İstanbul Üniversitesi’ndeki Müslüman Öğrenciler’in bu duyarlılığı Müslümanlar arasındaki dayanışma açısından oldukça sevindirici bir gelişmeydi. Ama gelin görün ki bazı İslami çevrelerin bu duyarlılığı göstermek bir yana Müslüman Öğrenciler’in bu dayanışmasını hemen “bir şeylere alet olma” “karanlık güçlerin ekmeğine yağ sürme” gibi oldukça basit ve sığ bir perspektifle değerlendirdiklerine şahit olduk. İÜ’de yaşananlar kimin Müslümanların dostluğunu önemsediğine, kimin yalanı siyasetinin temel taşı yaptığına dair ipuçlarını sunması açısından da gayet büyük bir önem taşımaktaydı.

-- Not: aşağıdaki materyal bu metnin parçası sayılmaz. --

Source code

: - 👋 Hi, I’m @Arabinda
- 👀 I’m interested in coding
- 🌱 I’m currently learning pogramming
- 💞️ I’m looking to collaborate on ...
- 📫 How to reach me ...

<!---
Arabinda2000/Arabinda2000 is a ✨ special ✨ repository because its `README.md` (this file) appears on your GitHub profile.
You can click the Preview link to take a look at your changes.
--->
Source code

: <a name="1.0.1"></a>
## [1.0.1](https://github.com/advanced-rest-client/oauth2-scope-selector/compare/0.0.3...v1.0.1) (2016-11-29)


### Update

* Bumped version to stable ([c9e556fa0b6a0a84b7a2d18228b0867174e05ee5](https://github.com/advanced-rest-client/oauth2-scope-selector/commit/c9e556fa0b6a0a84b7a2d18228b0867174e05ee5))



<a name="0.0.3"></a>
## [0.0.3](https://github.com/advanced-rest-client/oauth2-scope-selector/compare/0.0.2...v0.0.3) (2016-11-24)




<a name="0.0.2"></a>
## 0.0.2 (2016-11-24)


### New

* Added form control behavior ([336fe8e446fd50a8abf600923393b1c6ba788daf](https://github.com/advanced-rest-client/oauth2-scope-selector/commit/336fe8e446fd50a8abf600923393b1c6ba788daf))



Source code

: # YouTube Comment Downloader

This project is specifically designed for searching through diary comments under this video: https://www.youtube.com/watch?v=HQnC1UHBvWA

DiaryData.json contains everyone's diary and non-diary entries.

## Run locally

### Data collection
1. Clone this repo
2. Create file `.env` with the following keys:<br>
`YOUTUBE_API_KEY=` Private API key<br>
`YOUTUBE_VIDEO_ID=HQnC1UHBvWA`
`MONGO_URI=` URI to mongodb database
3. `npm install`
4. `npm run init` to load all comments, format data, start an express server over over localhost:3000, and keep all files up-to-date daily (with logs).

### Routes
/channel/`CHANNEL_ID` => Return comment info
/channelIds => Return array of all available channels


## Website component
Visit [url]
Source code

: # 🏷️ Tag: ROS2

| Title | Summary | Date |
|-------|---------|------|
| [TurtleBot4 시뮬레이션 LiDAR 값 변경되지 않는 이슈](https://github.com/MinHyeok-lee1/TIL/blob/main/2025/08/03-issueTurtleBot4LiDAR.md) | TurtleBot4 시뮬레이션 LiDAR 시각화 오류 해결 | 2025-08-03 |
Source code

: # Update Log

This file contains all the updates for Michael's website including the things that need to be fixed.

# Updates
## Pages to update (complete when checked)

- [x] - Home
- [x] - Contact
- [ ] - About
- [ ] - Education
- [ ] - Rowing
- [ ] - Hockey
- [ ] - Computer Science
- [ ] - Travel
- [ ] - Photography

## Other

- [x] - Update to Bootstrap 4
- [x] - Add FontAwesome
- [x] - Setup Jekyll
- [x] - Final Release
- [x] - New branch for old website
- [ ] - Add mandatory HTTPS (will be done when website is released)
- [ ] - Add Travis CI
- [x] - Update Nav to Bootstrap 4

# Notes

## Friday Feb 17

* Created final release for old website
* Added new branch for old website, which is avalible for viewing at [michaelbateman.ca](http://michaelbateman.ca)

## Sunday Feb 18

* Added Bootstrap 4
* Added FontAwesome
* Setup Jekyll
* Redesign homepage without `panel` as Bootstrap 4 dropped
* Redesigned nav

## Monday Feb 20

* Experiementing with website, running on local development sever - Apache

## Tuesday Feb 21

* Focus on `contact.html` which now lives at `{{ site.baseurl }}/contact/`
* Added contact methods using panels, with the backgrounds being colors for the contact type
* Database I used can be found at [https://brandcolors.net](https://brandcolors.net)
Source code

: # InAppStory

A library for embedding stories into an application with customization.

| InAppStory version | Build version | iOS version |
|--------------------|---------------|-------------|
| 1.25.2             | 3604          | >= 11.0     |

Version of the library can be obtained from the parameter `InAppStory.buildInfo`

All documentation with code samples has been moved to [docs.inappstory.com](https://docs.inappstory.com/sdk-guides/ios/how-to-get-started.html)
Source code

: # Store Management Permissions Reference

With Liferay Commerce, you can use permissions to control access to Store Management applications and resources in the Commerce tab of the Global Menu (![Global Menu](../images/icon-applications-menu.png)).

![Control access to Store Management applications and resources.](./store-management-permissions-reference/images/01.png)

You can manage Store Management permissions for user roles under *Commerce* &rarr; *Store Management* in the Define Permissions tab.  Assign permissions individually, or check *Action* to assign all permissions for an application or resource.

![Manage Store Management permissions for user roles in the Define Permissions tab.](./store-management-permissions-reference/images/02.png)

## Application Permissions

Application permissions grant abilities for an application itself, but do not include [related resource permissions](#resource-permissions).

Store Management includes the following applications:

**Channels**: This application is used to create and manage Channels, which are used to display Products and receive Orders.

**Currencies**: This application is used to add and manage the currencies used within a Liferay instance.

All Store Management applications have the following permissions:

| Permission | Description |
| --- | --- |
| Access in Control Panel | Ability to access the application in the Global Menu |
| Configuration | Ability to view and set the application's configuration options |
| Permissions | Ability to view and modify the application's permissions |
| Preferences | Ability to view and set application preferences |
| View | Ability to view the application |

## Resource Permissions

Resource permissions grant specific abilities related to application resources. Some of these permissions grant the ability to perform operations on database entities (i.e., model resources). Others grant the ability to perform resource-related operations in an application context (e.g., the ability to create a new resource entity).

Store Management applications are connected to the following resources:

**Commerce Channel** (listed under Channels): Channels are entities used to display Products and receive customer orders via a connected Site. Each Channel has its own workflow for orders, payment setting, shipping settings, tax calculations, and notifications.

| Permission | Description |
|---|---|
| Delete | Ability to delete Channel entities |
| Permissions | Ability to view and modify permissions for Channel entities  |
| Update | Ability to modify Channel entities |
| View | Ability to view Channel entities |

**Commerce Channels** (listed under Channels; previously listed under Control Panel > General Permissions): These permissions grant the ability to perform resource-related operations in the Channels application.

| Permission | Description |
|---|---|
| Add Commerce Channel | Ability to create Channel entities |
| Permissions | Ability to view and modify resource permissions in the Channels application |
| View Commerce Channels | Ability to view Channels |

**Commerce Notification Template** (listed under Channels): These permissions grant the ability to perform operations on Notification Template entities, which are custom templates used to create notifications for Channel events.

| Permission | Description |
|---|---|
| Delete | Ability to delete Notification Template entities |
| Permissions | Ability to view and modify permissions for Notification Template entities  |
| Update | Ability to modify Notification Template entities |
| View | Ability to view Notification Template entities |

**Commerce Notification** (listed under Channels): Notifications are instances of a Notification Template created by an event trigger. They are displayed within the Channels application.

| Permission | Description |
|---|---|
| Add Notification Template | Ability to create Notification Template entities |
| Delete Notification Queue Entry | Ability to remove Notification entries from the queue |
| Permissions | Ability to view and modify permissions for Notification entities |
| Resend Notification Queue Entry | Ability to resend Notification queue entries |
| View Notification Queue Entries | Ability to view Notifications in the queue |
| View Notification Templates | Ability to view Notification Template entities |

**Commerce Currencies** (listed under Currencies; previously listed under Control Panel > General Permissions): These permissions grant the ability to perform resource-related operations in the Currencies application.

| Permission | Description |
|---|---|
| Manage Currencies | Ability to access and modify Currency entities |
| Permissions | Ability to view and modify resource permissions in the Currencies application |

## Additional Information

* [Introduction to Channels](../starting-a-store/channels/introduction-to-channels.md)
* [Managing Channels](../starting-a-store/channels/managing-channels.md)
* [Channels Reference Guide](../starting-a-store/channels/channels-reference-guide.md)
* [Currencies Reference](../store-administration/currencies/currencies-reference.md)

Üniversite siyasetini bilen herkes “Müslüman Gençlik”i ve onun siyaset tarzını az-çok bilir. Müslüman Öğrenciler 1980’lerin ortalarından beri İslam’a ve İslami değerlere yapılan her hakarete, inancı gereği müdahalede bulunur. Bunun doğal sonucu olarak DÜ’deki olayları bahane edip Müslümanlara hakaret edenlere de gerekli müdahalede bulundular. Ama gelin görün ki duyarlılığını yitirmiş bazı kesimler hemen telaşa kapılıp bunların çözüm sürecini baltalamaya yönelik işler olduğunu peşinen söyleyiverdi. Gelin filmi geri saralım. Çözüm süreci kiminle kimin arasında yapılmakta? Aktörler kim? AK Parti (Devlet) ve PKK. DÜ’de kutlu doğum faaliyetlerini engellemeye çalışan ve dört öğrenciyi bıçakla yaralayanlar kim? PKK’ya yakın gençler. Yani sürecin aktörlerinden biri. Süreci birlikte götürenlerden biri süreçle ilgisiz kesimlere saldırıyor, bu kesimler tepki veriyor ve saldırıya uğrayanlara denilen şu: Çözüm sürecini baltalamayın!
Çözüm sürecini baltalayan kim?
Gayet açık değil mi?
Bu PKK’nın bildik siyasetidir. Ama gelin görün ki kendini AK Parti’ye eklemlemiş bazı çevreler, saldırıya uğrayan Müslümanlarla bir arada olacakları yerde Müslümanları savunan gençlere üstü kapalı “çözüm sürecini baltalamayın” demekte.
Müslüman Öğrenciler’in tepkisi aslında öğrenci hareketlerine aşina herkes için makul karşılanabilecek bir tepkiydi. Her öğrenci hareketi kendi değerlerine yapılan saldırılara karşı reaksiyon gösterir. Bu, üniversite olaylarının doğasıdır. Ama gelin görün ki Türkiye’de devlet, medya ve siyasi gelenek analiz konusunda zayıf olduğundan analizini sağlıklı yapamadıkları noktalarda komplolara, “karanlık ilişkiler” söylemine ve yalanlara başvurmayı kolaylıkla siyaset olarak benimseyebiliyorlar. İşte Türkiye’nin bu güdük siyasi atmosferinde Müslüman Öğrenciler’in Müslümanlarla dayanışma adına yaptığı eylemler kolaylıkla “çözüm sürecini sekteye uğratma” girdabına sürüklenebiliyor. Aslında bu trajikomik durum özelde Türkiye’deki İslami kesimlerin siyaset üretme becerisinin oldukça düşük olduğunu göstermesi bakımından da dikkate değerdir. İÜ’deki olaylar ve “Müslüman Öğrenciler’in göstermiş olduğu geleneksel duyarlılık Türkiye’deki İslami kesimlerin kendilerine bu pencereden tekrar bakmalarına bir vesile olabilir belki. Bakalım bundan gerekli dersleri çıkarabilecek miyiz?